# MLflow: Random Forest

In [1]:
import pandas as pd
import numpy as np
import mlflow

from sklearn.model_selection import train_test_split
from sklearn.ensemble import RandomForestClassifier
from sklearn.metrics import accuracy_score, precision_score, recall_score, f1_score

## Load Data

In [2]:
data_clean = '../../data/clean/data_clean.csv'

df = pd.read_csv(data_clean, low_memory=False)
df = df.sample(frac=0.10, random_state=44)

df_train, df_test = train_test_split(df, 
                                     train_size=0.7, 
                                     random_state=44)

In [3]:
X_train = df_train.drop(['Default'], axis=1)
y_train = df_train['Default']

X_test = df_test.drop(['Default'], axis=1)
y_test = df_test['Default']

print(f'Train: {X_train.shape}, {y_train.shape}')
print(f'Test:  {X_test.shape}, {y_test.shape}')

Train: (62622, 18), (62622,)
Test:  (26839, 18), (26839,)


## Model Training

In [4]:
criter = 'entropy' 
depth = 20
rand_rfc = 44

In [5]:
rfc_model = RandomForestClassifier(criterion=criter,
                                   max_depth=depth,
                                   random_state=rand_rfc)

rfc_model.fit(X_train, y_train)
y_pred = rfc_model.predict(X_test)

In [6]:
acc = round(accuracy_score(y_test, y_pred),4)
pre = round(precision_score(y_test, y_pred, average='macro'),4)
rec = round(recall_score(y_test, y_pred, average='macro'),4)
f1s = round(f1_score(y_test, y_pred, average='macro'),4)

print(f'Accuracy:  {acc}')
print(f'Precision: {pre}')
print(f'Recall:    {rec}')
print(f'F1-score:  {f1s}')

Accuracy:  0.9409
Precision: 0.917
Recall:    0.8744
F1-score:  0.8937


## MLflow Registry

In [7]:
with mlflow.start_run():
    mlflow.log_param('criterion', criter)
    mlflow.log_param('max_depth', depth)
    mlflow.log_param('random_state', rand_rfc)

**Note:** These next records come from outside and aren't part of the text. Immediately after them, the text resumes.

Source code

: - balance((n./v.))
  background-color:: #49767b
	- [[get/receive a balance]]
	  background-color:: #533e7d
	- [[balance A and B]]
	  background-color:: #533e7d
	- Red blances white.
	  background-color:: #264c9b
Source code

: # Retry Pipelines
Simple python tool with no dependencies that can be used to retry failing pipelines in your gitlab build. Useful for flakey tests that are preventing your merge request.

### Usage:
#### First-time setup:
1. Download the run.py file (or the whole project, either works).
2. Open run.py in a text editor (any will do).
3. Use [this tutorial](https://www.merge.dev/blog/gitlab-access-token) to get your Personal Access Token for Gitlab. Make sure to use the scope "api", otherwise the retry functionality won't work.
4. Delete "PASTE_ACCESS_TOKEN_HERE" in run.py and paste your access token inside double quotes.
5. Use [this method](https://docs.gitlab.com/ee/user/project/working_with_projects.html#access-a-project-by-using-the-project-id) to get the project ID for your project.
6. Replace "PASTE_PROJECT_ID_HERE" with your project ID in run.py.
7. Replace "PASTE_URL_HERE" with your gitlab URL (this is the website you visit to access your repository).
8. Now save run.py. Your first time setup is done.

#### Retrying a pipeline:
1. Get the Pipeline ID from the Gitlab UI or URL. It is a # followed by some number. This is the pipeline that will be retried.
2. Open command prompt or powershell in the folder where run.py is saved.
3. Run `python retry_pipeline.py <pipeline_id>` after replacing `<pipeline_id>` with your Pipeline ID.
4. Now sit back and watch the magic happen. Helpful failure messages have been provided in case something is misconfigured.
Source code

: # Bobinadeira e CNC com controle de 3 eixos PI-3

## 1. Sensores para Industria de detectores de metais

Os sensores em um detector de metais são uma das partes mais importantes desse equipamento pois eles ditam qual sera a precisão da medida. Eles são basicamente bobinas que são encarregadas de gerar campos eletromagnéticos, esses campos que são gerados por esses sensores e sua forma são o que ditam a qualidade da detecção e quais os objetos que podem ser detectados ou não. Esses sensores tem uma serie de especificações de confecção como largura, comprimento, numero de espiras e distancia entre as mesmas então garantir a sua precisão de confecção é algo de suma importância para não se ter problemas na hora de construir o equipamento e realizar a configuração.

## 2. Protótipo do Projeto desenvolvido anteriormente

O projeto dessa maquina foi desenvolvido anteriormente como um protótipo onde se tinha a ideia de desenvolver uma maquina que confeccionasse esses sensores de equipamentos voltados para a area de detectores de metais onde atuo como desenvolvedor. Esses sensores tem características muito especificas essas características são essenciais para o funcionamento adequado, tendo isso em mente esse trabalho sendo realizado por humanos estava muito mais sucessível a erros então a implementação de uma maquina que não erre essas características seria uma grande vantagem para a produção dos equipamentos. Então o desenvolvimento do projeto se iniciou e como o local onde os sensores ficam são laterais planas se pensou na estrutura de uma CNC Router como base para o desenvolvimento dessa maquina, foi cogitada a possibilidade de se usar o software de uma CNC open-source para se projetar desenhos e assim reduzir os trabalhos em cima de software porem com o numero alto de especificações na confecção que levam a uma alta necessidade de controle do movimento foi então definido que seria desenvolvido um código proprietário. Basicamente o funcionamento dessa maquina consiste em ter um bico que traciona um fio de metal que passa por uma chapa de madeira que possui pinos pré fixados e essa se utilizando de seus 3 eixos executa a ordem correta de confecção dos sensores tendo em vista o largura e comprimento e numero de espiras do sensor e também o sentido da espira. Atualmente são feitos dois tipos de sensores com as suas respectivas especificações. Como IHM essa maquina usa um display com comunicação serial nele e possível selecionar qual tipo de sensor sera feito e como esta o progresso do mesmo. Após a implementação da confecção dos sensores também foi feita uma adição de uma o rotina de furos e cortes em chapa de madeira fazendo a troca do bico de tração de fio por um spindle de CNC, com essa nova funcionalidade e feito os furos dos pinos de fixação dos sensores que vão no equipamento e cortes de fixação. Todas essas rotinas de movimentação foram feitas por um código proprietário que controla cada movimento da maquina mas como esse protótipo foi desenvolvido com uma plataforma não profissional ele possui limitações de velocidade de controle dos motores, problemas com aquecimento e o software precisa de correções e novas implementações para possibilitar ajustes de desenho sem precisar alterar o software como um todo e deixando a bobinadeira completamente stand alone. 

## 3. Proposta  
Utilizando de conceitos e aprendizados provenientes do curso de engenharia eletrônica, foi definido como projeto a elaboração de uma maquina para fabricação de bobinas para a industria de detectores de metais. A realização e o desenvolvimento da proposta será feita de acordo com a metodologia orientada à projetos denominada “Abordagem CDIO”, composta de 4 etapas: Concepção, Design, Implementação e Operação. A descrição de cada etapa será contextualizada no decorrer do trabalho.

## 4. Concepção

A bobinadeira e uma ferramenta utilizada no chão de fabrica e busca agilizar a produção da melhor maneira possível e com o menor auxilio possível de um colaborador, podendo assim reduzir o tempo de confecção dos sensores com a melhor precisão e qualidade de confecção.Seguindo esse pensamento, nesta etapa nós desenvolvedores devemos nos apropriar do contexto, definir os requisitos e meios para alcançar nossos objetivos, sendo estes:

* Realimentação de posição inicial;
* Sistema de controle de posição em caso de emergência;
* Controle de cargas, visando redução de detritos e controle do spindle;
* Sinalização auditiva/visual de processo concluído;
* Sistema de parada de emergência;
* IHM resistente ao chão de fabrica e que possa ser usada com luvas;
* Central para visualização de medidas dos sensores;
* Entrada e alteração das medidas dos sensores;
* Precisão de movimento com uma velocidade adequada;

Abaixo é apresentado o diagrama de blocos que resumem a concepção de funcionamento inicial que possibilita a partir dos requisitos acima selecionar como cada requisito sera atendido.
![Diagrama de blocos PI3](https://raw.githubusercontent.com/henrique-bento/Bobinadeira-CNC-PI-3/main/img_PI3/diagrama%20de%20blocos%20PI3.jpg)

    mlflow.log_metric('accuracy', acc)
    mlflow.log_metric('precision', pre)
    mlflow.log_metric('recall', rec)
    mlflow.log_metric('f1-score', f1s)

    mlflow.sklearn.log_model(rfc_model, 'rfc-model', 
                             registered_model_name="RFC-Model")

Registered model 'RFC-Model' already exists. Creating a new version of this model...
Created version '4' of model 'RFC-Model'.


In [8]:
# localhost:5000
# !mlflow ui 

mlflow.end_run()

## Load Model

In [9]:
loaded_model = mlflow.sklearn.load_model('runs:/73d3cb660e044b7eb2a4c560ffd1106f/rfc-model')

y_new = loaded_model.predict(X_test)

In [10]:
acc = round(accuracy_score(y_test, y_new),4)
pre = round(precision_score(y_test, y_new, average='macro'),4)
rec = round(recall_score(y_test, y_new, average='macro'),4)
f1s = round(f1_score(y_test, y_new, average='macro'),4)

print(f'Accuracy:  {acc}')
print(f'Precision: {pre}')
print(f'Recall:    {rec}')
print(f'F1-score:  {f1s}')

Accuracy:  0.9416
Precision: 0.9174
Recall:    0.8767
F1-score:  0.8952